We think reading this sentence in isolation and to the exclusion of the rest of the opinion — which is what we have to do for Avon-dale to prevail — betrays the Supreme Court’s resounding message. The entire opinion, save this one sentence, emphasizes that in interpreting RCRA we need to take Congress at its word and that we must “be chary of reading” additional remedies into a statute that, like RCRÁ, expressly provides for a particular remedy. Id. at 488, 116 S.Ct. 1251 (quoting Middlesex County Sewerage Auth. v. National Sea Clammers Ass’n, 453 U.S. 1, 14-15, 101 S.Ct. 2615, 69 L.Ed.2d 435 (1981)). The dissent is willing to read an additional remedy into RCRA — namely, reimbursement of cleanup costs. But we are not. Congress deliberately limited RCRA’s remedies to in-junctive relief — more specifically, injunctive relief obtained before the property is cleaned up, while the danger to health or the environment is “imminent and substantial.” 42 U.S.C. § 6972(a)(1)(B). Neither Meghrig nor RCRA can be read to allow a party to recover cleanup costs. And, neither Meghrig nor RCRA exempts from that principle cleanup costs incurred after RCRA is invoked. Given the Supreme Court’s admonition that we must strictly follow RCRA’s statutory scheme, we are unwilling to accept Avondale’s invitation to expand RCRA’s remedial reach. Quite simply, RCRA’s remedial scheme could have worked here. Avon-dale properly invoked the scheme by filing suit for an injunction before taking any action to clean up the property. But Avondale got antsy and chose not to wait for the *695wheels of justice to spin. It made a business decision to clean up the property quickly so it could close the deal with First Chicago. That decision allowed Avondale to take advantage of a business opportunity that may very well have evaporated by the time any injunction issued.
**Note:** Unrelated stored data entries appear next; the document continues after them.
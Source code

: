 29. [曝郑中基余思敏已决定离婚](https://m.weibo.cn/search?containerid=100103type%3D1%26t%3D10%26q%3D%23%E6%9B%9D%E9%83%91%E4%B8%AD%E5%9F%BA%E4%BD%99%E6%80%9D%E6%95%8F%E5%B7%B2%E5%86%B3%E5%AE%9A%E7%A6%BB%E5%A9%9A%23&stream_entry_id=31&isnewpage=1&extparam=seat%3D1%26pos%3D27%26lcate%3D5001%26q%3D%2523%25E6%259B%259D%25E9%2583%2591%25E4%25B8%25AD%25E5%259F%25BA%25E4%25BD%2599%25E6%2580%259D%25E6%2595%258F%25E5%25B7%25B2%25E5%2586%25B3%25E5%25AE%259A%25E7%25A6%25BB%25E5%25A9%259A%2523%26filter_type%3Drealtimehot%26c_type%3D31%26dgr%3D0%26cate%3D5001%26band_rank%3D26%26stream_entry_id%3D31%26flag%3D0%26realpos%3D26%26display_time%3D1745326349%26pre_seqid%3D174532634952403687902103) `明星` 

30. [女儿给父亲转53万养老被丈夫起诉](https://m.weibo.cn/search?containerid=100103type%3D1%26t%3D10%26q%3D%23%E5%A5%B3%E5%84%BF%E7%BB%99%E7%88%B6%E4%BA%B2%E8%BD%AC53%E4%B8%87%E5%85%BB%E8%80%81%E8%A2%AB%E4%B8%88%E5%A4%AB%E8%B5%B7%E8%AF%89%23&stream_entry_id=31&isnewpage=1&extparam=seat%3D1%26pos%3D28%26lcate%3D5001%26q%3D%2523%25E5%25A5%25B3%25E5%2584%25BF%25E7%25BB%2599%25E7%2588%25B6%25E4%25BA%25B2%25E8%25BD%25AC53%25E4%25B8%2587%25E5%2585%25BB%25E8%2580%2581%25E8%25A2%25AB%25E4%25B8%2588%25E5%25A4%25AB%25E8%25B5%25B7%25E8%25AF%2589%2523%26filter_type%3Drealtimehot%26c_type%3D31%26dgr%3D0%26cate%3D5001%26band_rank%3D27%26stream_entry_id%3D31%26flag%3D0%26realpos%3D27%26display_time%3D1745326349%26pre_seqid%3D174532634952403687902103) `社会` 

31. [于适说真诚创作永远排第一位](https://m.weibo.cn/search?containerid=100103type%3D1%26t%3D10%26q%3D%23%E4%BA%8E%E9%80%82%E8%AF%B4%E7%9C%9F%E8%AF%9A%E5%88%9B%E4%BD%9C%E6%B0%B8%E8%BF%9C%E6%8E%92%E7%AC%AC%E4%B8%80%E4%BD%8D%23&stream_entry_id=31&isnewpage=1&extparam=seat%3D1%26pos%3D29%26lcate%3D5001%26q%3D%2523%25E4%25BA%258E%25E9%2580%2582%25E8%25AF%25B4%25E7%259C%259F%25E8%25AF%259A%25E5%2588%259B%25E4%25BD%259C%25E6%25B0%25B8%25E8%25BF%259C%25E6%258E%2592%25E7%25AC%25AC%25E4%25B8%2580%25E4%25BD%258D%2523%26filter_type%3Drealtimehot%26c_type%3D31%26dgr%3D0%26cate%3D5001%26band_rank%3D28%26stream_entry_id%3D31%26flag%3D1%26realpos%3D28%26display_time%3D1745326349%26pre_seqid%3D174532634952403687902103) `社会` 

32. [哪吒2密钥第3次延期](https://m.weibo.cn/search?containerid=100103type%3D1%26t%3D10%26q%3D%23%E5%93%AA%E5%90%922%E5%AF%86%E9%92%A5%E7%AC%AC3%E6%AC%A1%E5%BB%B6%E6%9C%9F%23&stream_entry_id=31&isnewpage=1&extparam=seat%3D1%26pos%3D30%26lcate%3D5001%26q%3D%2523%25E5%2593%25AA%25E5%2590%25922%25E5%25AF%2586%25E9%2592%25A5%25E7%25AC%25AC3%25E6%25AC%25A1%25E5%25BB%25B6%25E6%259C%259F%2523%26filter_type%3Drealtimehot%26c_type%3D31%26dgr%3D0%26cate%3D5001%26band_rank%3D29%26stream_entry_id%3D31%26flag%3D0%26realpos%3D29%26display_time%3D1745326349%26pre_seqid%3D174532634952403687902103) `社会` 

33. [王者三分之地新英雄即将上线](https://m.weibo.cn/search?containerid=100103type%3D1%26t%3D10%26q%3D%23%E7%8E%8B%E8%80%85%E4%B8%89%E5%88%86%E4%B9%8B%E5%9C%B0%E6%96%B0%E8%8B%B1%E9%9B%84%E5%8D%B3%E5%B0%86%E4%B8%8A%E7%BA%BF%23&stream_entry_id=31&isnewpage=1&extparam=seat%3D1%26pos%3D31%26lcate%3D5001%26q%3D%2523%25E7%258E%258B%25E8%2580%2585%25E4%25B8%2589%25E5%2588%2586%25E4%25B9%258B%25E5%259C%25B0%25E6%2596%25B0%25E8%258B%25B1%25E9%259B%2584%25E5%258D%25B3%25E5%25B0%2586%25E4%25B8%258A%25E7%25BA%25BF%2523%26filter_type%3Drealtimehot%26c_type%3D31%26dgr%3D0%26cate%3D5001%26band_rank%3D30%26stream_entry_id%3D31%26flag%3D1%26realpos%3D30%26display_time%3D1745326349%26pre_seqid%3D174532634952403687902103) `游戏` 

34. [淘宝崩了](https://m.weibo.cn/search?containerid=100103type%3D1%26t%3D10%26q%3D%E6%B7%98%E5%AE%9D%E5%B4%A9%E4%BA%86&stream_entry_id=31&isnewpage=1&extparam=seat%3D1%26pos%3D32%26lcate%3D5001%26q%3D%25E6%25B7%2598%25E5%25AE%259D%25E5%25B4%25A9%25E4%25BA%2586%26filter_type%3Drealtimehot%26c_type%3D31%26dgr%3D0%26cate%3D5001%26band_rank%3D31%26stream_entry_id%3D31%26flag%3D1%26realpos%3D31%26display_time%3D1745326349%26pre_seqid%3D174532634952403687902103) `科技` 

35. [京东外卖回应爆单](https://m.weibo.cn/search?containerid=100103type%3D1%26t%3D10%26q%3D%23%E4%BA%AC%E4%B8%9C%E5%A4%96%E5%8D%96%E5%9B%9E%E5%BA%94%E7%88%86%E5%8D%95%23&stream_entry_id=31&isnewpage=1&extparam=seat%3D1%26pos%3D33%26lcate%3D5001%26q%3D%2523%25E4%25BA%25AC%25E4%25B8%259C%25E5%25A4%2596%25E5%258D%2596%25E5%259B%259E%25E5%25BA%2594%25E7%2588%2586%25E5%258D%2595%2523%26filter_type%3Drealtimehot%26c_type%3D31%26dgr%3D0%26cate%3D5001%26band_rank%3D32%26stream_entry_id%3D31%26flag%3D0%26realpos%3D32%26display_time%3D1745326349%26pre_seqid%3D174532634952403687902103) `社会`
But it doesn’t change RCRA’s remedial scheme.
In short, although Meghrig may have left an opening for private remedies to redress cleanup costs that arise after a RCRA citizen suit is filed, Avondale cannot squeeze through in this instance. No matter how it categorizes its claim, Avondale wants to get back from Amoco the money it spent to clean up the contamination it thinks Amoco caused. While this certainly seems fair, it is simply not allowed under RCRA. Avondale may still get money from Amoco — but not in this court and not under RCRA. Avondale has a number of state law recovery theories available to it and, in the end, justice can be done.
Avondale’s claim for an injunction requiring Amoco to clean up off-site contamination also fails, though for a different reason. Here, Avondale sought the right relief — a mandatory injunction — but the claim was premature under RCRA. Avondale’s own expert testified that “if excavation is ever performed under the streets adjacent to the property, petroleum contamination will be found at levels requiring abatement to protect health and the environment.” (Emphasis added.) Thus off-site contamination may very well present an imminent and substantial danger at some point, but it does not present such a danger right now.
For these reasons, we affirm the district court’s entry of summary judgment in Amoco’s favor.